The framework emphasizes the “fundamental problem of causal inference”: we can never observe both potential outcomes for a single unit simultaneously.

Example: Estimating ATE in an RCT

In an RCT, random assignment ensures that treatment is independent of potential outcomes, allowing unbiased estimation of the ATE:

\hat{ATE} = \frac{1}{n_1} \sum_{i:T_i=1} Y_i - \frac{1}{n_0} \sum_{i:T_i=0} Y_i

Where n_1 and n_0 are the numbers of treated and control units, respectively.

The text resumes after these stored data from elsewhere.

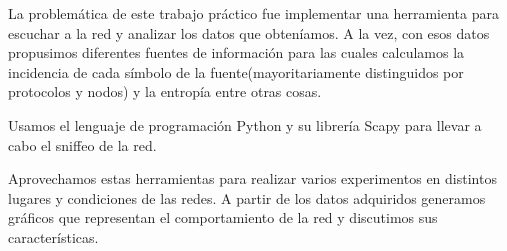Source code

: La problemática de este trabajo práctico fue implementar una herramienta para escuchar a la red y analizar los datos que obteníamos. A la vez, con esos datos propusimos diferentes
fuentes de información para las cuales calculamos la incidencia de cada símbolo de la fuente(mayoritariamente distinguidos por protocolos y nodos) y la entropía entre otras 
cosas. 

Usamos el lenguaje de programación Python y su librería Scapy para llevar a cabo el sniffeo de la red. 

Aprovechamos estas herramientas para realizar varios experimentos en distintos lugares y condiciones de las redes. A partir de los datos adquiridos generamos gráficos que representan
el comportamiento de la red y discutimos sus características.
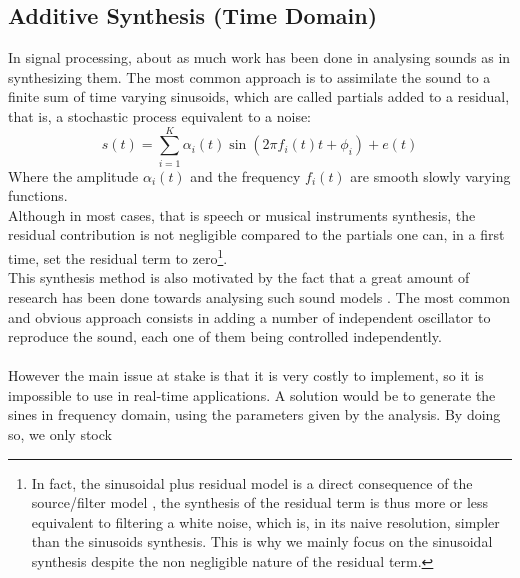 \documentclass[]{article}
\begin{document}
\subsection{Additive Synthesis (Time Domain)}\label{sec:additive-synthesis-(time-domain)}
\hspace{15pt}In signal processing, about as much work has been done in analysing sounds as in synthesizing them. The most common approach is to assimilate the sound to a finite sum of time varying sinusoids, which are called partials \cite{quatieri2002audio} added to a residual, that is, a stochastic process equivalent to a noise:
\begin{equation}
s(t) = \sum_{i=1}^{K}\alpha_i(t) \sin(2\pi f_i(t) t + \phi_{i}) + e(t)
\end{equation}
Where the amplitude $\alpha_i(t)$ and the frequency $f_i(t)$ are smooth slowly varying functions.\\
Although in most cases, that is speech or musical instruments synthesis, the residual contribution is not negligible compared to the partials \cite{quatieri2002audio, rodet1992spectral} one can, in a first time, set the residual term to zero\footnote{In fact, the sinusoidal plus residual model is a direct consequence of the source/filter model \cite{mcaulay1986speech}, the synthesis of the residual term is thus more or less equivalent to filtering a white noise, which is, in its naive resolution, simpler than the sinusoids synthesis. This is why we mainly focus on the sinusoidal synthesis despite the non negligible nature of the residual term.}.\\
This synthesis method is also motivated by the fact that a great amount of research has been done towards analysing such sound models \cite{rodet1992spectral, depalle1993tracking}. The most common and obvious approach consists in adding a number of independent oscillator to reproduce the sound, each one of them being controlled independently.\\
\\
However the main issue at stake is that it is very costly to implement, so it is impossible to use in real-time applications. A solution would be to generate the sines in frequency domain, using the parameters given by the analysis. By doing so, we only stock \\
\end{document}

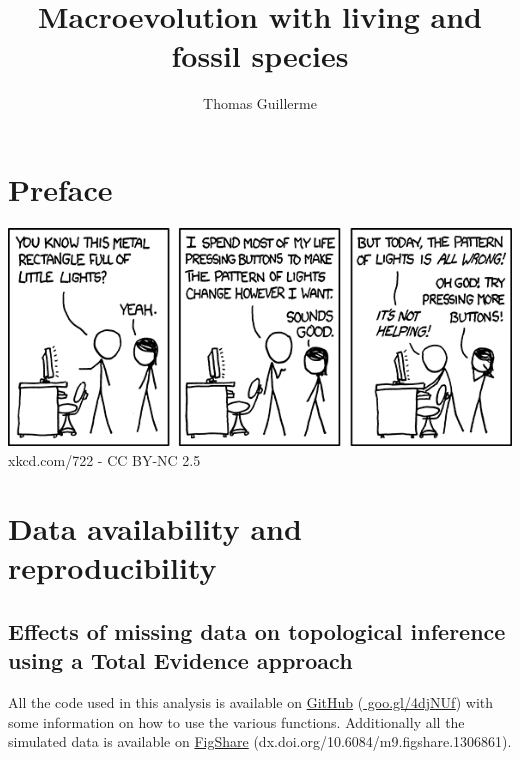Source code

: \documentclass[12pt]{mythesis} %
\title{Macroevolution with living and fossil species}
\author{Thomas Guillerme}
\begin{document}
\maketitle






\newpage

\chapter*{Preface}

\vline  

\vfill
\begin{center} 
  \includegraphics[width=1\textwidth]{introduction/figures/xkcd722(CC_BY-NC_2_5).png}
    xkcd.com/722 - CC BY-NC 2.5
\end{center}
\vfill

\allcontents
\newpage


\chapter*{Data availability and reproducibility}
\section*{Effects of missing data on topological inference using a Total Evidence approach}
All the code used in this analysis is available on \href{https://github.com/TGuillerme/Total_Evidence_Method-Missing_data}{GitHub} (\href{https://github.com/TGuillerme/Total_Evidence_Method-Missing_data}{    
goo.gl/4djNUf}) with some information on how to use the various functions. Additionally all the simulated data is available on \href{http://figshare.com/articles/Effect_of_missing_data_on_topological_inference_using_a_total_evidence_approach/1306861}{FigShare} (dx.doi.org/10.6084/m9.figshare.1306861).
\end{document}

# Using the RCT data from earlier
ate_estimate <- mean(data$post_test[data$group == "Treatment"]) - 
                mean(data$post_test[data$group == "Control"])
Warning in mean.default(data$post_test[data$group == "Treatment"]): argument is
not numeric or logical: returning NA
Warning in mean.default(data$post_test[data$group == "Control"]): argument is
not numeric or logical: returning NA
cat("Estimated Average Treatment Effect:", round(ate_estimate, 2))
Estimated Average Treatment Effect: NA

This estimate represents the causal effect of the treatment under the assumptions of the potential outcome framework.

9.6 Conclusion

This chapter has explored various research designs, from experimental approaches like RCTs and factorial designs to non-experimental methods such as observational studies and quasi-experimental designs. We’ve demonstrated how to implement and visualize these designs using R, and introduced the Neyman-Rubin potential outcome framework for causal inference.

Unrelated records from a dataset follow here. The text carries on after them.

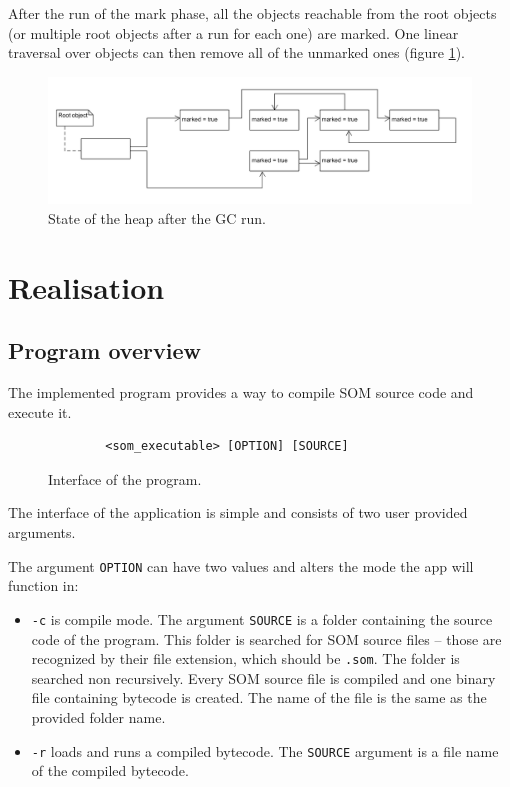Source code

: \documentclass[thesis=M,english]{FITthesis}[2019/12/23]
\begin{document}
After the run of the mark phase, all the objects reachable from the root objects (or multiple root objects after a run for each one) are marked.
One linear traversal over objects can then remove all of the unmarked ones (figure \ref{fig:gc_step3}).

\begin{figure}[h!]
	\centering
	\includegraphics[width=\linewidth]{media/gc_ms_step3.png}
	\caption{State of the heap after the GC run.}
	\label{fig:gc_step3}
\end{figure}

\chapter{Realisation}

\section{Program overview}
The implemented program provides a way to compile SOM source code and execute it.

\begin{figure}[h!]
	\centering
	\begin{verbatim}
		<som_executable> [OPTION] [SOURCE]
	\end{verbatim}
	\caption{Interface of the program.}
	\label{fig:prog_interface}
\end{figure}

The interface of the application is simple and consists of two user provided arguments.

The argument \texttt{OPTION} can have two values and alters the mode the app will function in:
\begin{itemize}
	\item \texttt{-c} is compile mode. The argument \texttt{SOURCE} is a folder containing the source code of the program.
		This folder is searched for SOM source files -- those are recognized by their file extension, which should be \texttt{.som}.
		The folder is searched non recursively. Every SOM source file is compiled and one binary file containing bytecode is created.
		The name of the file is the same as the provided folder name.
	\item \texttt{-r} loads and runs a compiled bytecode. The \texttt{SOURCE} argument is a file name of the compiled bytecode.
\end{itemize}
\end{document}
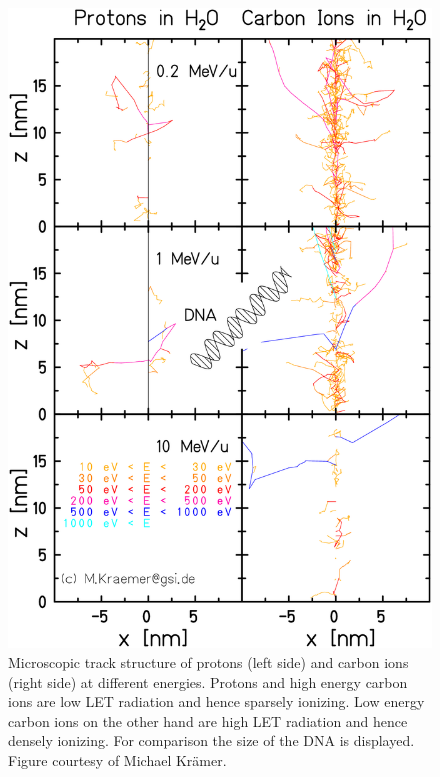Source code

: \newpage

\vspace*{1cm}

\begin{figure}[H]
\begin{center}
\includegraphics[scale=0.25]{./teile/introduction/trackstructure.png}
\caption{Microscopic track structure of protons (left side) and carbon ions (right side) at different energies. Protons and high energy 
carbon ions are low LET radiation and hence sparsely ionizing. Low energy carbon ions on the other hand are high LET radiation and hence 
densely ionizing. For comparison the size of the DNA is displayed. Figure courtesy of Michael Kr\"amer.}
\label{track}
\end{center}
\end{figure}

Understanding these designs and their appropriate use is crucial for conducting rigorous research and drawing valid causal conclusions. Each design has its strengths and limitations, and the choice of design should be guided by the research question, ethical considerations, and practical constraints.

9.7 References

  1. Imbens, G. W., & Rubin, D. B. (2015). Causal Inference for Statistics, Social, and Biomedical Sciences: An Introduction. Cambridge University Press.

  2. Angrist, J. D., & Pischke, J. S. (2008). Mostly Harmless Econometrics: An Empiricist’s Companion. Princeton University Press.

  3. Shadish, W. R., Cook, T. D., & Campbell, D. T. (2002). Experimental and Quasi-Experimental Designs for Generalized Causal Inference. Houghton Mifflin.

  4. Cunningham, S. (2021). Causal Inference: The Mixtape. Yale University Press.